Exercise directions >> Every line below needs to be transcribed without alteration, and no image may be carried over.
-------
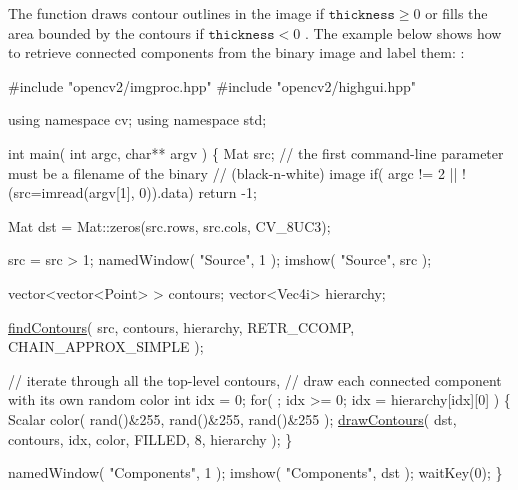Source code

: The function draws contour outlines in the image if $\texttt{thickness} \ge 0$ or fills the area bounded by the contours if $\texttt{thickness}<0$ . The example below shows how to retrieve connected components from the binary image and label them\+: \+: 
\begin{DoxyPre}
\begin{DoxyCode}
\textcolor{preprocessor}{#include "opencv2/imgproc.hpp"}
\textcolor{preprocessor}{#include "opencv2/highgui.hpp"}

\textcolor{keyword}{using namespace }cv;
\textcolor{keyword}{using namespace }std;

\textcolor{keywordtype}{int} main( \textcolor{keywordtype}{int} argc, \textcolor{keywordtype}{char}** argv )
\{
    Mat src;
    \textcolor{comment}{// the first command-line parameter must be a filename of the binary}
    \textcolor{comment}{// (black-n-white) image}
    \textcolor{keywordflow}{if}( argc != 2 || !(src=imread(argv[1], 0)).data)
        \textcolor{keywordflow}{return} -1;

    Mat dst = Mat::zeros(src.rows, src.cols, CV\_8UC3);

    src = src > 1;
    namedWindow( \textcolor{stringliteral}{"Source"}, 1 );
    imshow( \textcolor{stringliteral}{"Source"}, src );

    vector<vector<Point> > contours;
    vector<Vec4i> hierarchy;

    \hyperlink{group__imgproc__shape_gad95c6aa001eb4a24cc898ff08dcb81da}{findContours}( src, contours, hierarchy,
        RETR\_CCOMP, CHAIN\_APPROX\_SIMPLE );

    \textcolor{comment}{// iterate through all the top-level contours,}
    \textcolor{comment}{// draw each connected component with its own random color}
    \textcolor{keywordtype}{int} idx = 0;
    \textcolor{keywordflow}{for}( ; idx >= 0; idx = hierarchy[idx][0] )
    \{
        Scalar color( rand()&255, rand()&255, rand()&255 );
        \hyperlink{group__imgproc__draw_ga7f6b348c865b74b400fb05f3ed22152c}{drawContours}( dst, contours, idx, color, FILLED, 8, hierarchy );
    \}

    namedWindow( \textcolor{stringliteral}{"Components"}, 1 );
    imshow( \textcolor{stringliteral}{"Components"}, dst );
    waitKey(0);
\}
\end{DoxyCode}
 \end{DoxyPre}
 


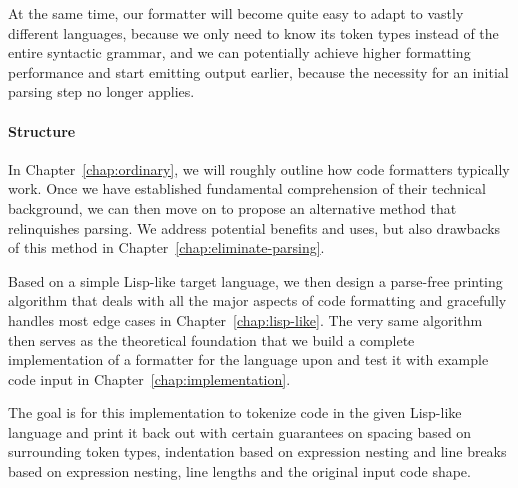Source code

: At the same time, our formatter will become quite easy to adapt to vastly different languages,
because we only need to know its token types instead of the entire syntactic grammar,
and we can potentially achieve higher formatting performance and start emitting output earlier,
because the necessity for an initial parsing step no longer applies.

\paragraph{Structure}
In Chapter~\ref{chap:ordinary}, we will roughly outline how code formatters typically work.
Once we have established fundamental comprehension of their technical background,
we can then move on to propose an alternative method that relinquishes parsing.
We address potential benefits and uses,
but also drawbacks of this method in Chapter~\ref{chap:eliminate-parsing}.

Based on a simple Lisp-like target language,
we then design a parse-free printing algorithm
that deals with all the major aspects of code formatting
and gracefully handles most edge cases
in Chapter~\ref{chap:lisp-like}.
The very same algorithm then serves as the theoretical foundation
that we build a complete implementation of a formatter
for the language upon and test it with example code input
in Chapter~\ref{chap:implementation}.

The goal is for this implementation to tokenize code in the given Lisp-like language
and print it back out with certain guarantees on
spacing based on surrounding token types,
indentation based on expression nesting and
line breaks based on expression nesting, line lengths and the original input code shape.
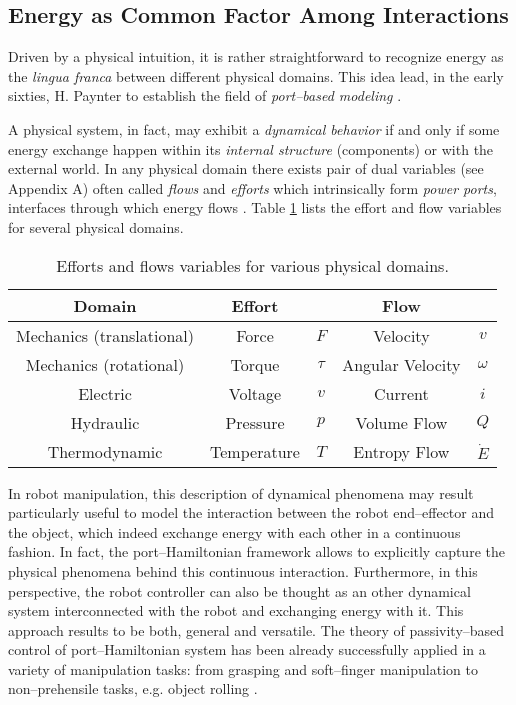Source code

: \subsection{Energy as Common Factor Among Interactions}\label{subsec:comm_fact}
%
Driven by a physical intuition, it is rather straightforward to recognize energy as the \textit{lingua franca} between different physical domains. This idea lead, in the early sixties, H. Paynter to establish the field of \textit{port--based modeling} \citep{paynter1961analysis}.
%
\newline

%
A physical system, in fact, may exhibit a \textit{dynamical behavior} if and only if some energy exchange happen within its \textit{internal structure} (components) or with the external world. In any physical domain there exists pair of dual variables (see Appendix A) often called \textit{flows} and \textit{efforts} which intrinsically form \textit{power ports}, interfaces through which energy flows \citep{secchi2007control}. Table \ref{tab:ef} lists the effort and flow variables for several physical domains.
%
\begin{table}[t]
	\centering
	\caption{Efforts and flows variables for various physical domains.}
	\begin{tabular}{|c|cc|cc|} \hline
			\rowcolor{gray!50}\textbf{Domain}&{\centering \textbf{Effort}}&&{\centering \textbf{Flow}}&\\\hline
			Mechanics (translational)&Force&$F$&Velocity&$v$\\\hline
			\rowcolor{gray!15}Mechanics (rotational)&Torque &$\tau$&Angular Velocity &$\omega$\\\hline
			Electric&Voltage &$v$&Current &$i$\\\hline
			\rowcolor{gray!15}Hydraulic&Pressure& $p$&Volume Flow &$Q$\\\hline
			Thermodynamic&Temperature &$T$&Entropy Flow &$\dot{E}$\\\hline
	\end{tabular}
	\label{tab:ef}
\end{table}
%
\newline

In robot manipulation, this description of dynamical phenomena may result particularly useful to model the interaction between the robot end--effector and the object, which indeed exchange energy with each other in a continuous fashion.
%
In fact, the port--Hamiltonian framework allows to explicitly capture the physical phenomena behind this continuous interaction. Furthermore, in this perspective, the robot controller can also be thought as an other dynamical system interconnected with the robot and exchanging energy with it. 
This approach results to be both, general and versatile.
%
The theory of passivity--based control of port--Hamiltonian system has been already successfully applied in a variety of manipulation tasks: from grasping \citep{stramigioli99} and soft--finger manipulation \citep{ficuciello2010} to non--prehensile tasks, e.g. object rolling \citep{donaire2017,serra2019}.
%
\newline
-------
Answer area >>
Source code

: The function draws contour outlines in the image if $\texttt{thickness} \ge 0$ or fills the area bounded by the contours if $\texttt{thickness}<0$ . The example below shows how to retrieve connected components from the binary image and label them\+: \+: 
\begin{DoxyPre}
\begin{DoxyCode}
\textcolor{preprocessor}{#include "opencv2/imgproc.hpp"}
\textcolor{preprocessor}{#include "opencv2/highgui.hpp"}

\textcolor{keyword}{using namespace }cv;
\textcolor{keyword}{using namespace }std;

\textcolor{keywordtype}{int} main( \textcolor{keywordtype}{int} argc, \textcolor{keywordtype}{char}** argv )
\{
    Mat src;
    \textcolor{comment}{// the first command-line parameter must be a filename of the binary}
    \textcolor{comment}{// (black-n-white) image}
    \textcolor{keywordflow}{if}( argc != 2 || !(src=imread(argv[1], 0)).data)
        \textcolor{keywordflow}{return} -1;

    Mat dst = Mat::zeros(src.rows, src.cols, CV\_8UC3);

    src = src > 1;
    namedWindow( \textcolor{stringliteral}{"Source"}, 1 );
    imshow( \textcolor{stringliteral}{"Source"}, src );

    vector<vector<Point> > contours;
    vector<Vec4i> hierarchy;

    \hyperlink{group__imgproc__shape_gad95c6aa001eb4a24cc898ff08dcb81da}{findContours}( src, contours, hierarchy,
        RETR\_CCOMP, CHAIN\_APPROX\_SIMPLE );

    \textcolor{comment}{// iterate through all the top-level contours,}
    \textcolor{comment}{// draw each connected component with its own random color}
    \textcolor{keywordtype}{int} idx = 0;
    \textcolor{keywordflow}{for}( ; idx >= 0; idx = hierarchy[idx][0] )
    \{
        Scalar color( rand()&255, rand()&255, rand()&255 );
        \hyperlink{group__imgproc__draw_ga7f6b348c865b74b400fb05f3ed22152c}{drawContours}( dst, contours, idx, color, FILLED, 8, hierarchy );
    \}

    namedWindow( \textcolor{stringliteral}{"Components"}, 1 );
    imshow( \textcolor{stringliteral}{"Components"}, dst );
    waitKey(0);
\}
\end{DoxyCode}
 \end{DoxyPre}
 


Source code

: At the same time, our formatter will become quite easy to adapt to vastly different languages,
because we only need to know its token types instead of the entire syntactic grammar,
and we can potentially achieve higher formatting performance and start emitting output earlier,
because the necessity for an initial parsing step no longer applies.

\paragraph{Structure}
In Chapter~\ref{chap:ordinary}, we will roughly outline how code formatters typically work.
Once we have established fundamental comprehension of their technical background,
we can then move on to propose an alternative method that relinquishes parsing.
We address potential benefits and uses,
but also drawbacks of this method in Chapter~\ref{chap:eliminate-parsing}.

Based on a simple Lisp-like target language,
we then design a parse-free printing algorithm
that deals with all the major aspects of code formatting
and gracefully handles most edge cases
in Chapter~\ref{chap:lisp-like}.
The very same algorithm then serves as the theoretical foundation
that we build a complete implementation of a formatter
for the language upon and test it with example code input
in Chapter~\ref{chap:implementation}.

The goal is for this implementation to tokenize code in the given Lisp-like language
and print it back out with certain guarantees on
spacing based on surrounding token types,
indentation based on expression nesting and
line breaks based on expression nesting, line lengths and the original input code shape.
Source code

: \subsection{Energy as Common Factor Among Interactions}\label{subsec:comm_fact}
%
Driven by a physical intuition, it is rather straightforward to recognize energy as the \textit{lingua franca} between different physical domains. This idea lead, in the early sixties, H. Paynter to establish the field of \textit{port--based modeling} \citep{paynter1961analysis}.
%
\newline

%
A physical system, in fact, may exhibit a \textit{dynamical behavior} if and only if some energy exchange happen within its \textit{internal structure} (components) or with the external world. In any physical domain there exists pair of dual variables (see Appendix A) often called \textit{flows} and \textit{efforts} which intrinsically form \textit{power ports}, interfaces through which energy flows \citep{secchi2007control}. Table \ref{tab:ef} lists the effort and flow variables for several physical domains.
%
\begin{table}[t]
	\centering
	\caption{Efforts and flows variables for various physical domains.}
	\begin{tabular}{|c|cc|cc|} \hline
			\rowcolor{gray!50}\textbf{Domain}&{\centering \textbf{Effort}}&&{\centering \textbf{Flow}}&\\\hline
			Mechanics (translational)&Force&$F$&Velocity&$v$\\\hline
			\rowcolor{gray!15}Mechanics (rotational)&Torque &$\tau$&Angular Velocity &$\omega$\\\hline
			Electric&Voltage &$v$&Current &$i$\\\hline
			\rowcolor{gray!15}Hydraulic&Pressure& $p$&Volume Flow &$Q$\\\hline
			Thermodynamic&Temperature &$T$&Entropy Flow &$\dot{E}$\\\hline
	\end{tabular}
	\label{tab:ef}
\end{table}
%
\newline

In robot manipulation, this description of dynamical phenomena may result particularly useful to model the interaction between the robot end--effector and the object, which indeed exchange energy with each other in a continuous fashion.
%
In fact, the port--Hamiltonian framework allows to explicitly capture the physical phenomena behind this continuous interaction. Furthermore, in this perspective, the robot controller can also be thought as an other dynamical system interconnected with the robot and exchanging energy with it. 
This approach results to be both, general and versatile.
%
The theory of passivity--based control of port--Hamiltonian system has been already successfully applied in a variety of manipulation tasks: from grasping \citep{stramigioli99} and soft--finger manipulation \citep{ficuciello2010} to non--prehensile tasks, e.g. object rolling \citep{donaire2017,serra2019}.
%
\newline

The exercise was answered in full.